Records shown:
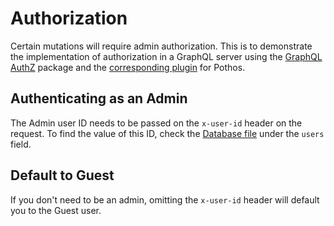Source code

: # Authorization

Certain mutations will require admin authorization. This is to demonstrate the implementation of authorization in a GraphQL server using the [GraphQL AuthZ](https://github.com/AstrumU/graphql-authz) package and the [corresponding plugin](https://pothos-graphql.dev/docs/plugins/authz) for Pothos.

## Authenticating as an Admin

The Admin user ID needs to be passed on the `x-user-id` header on the request. To find the value of this ID, check the [Database file](../data//db.js) under the `users` field.

## Default to Guest

If you don't need to be an admin, omitting the `x-user-id` header will default you to the Guest user.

Task details:
Within the records above, the line carrying "## Default to Guest" starts the range and the last line ends it. Set down that range exactly.

Finished task:
## Default to Guest

If you don't need to be an admin, omitting the `x-user-id` header will default you to the Guest user.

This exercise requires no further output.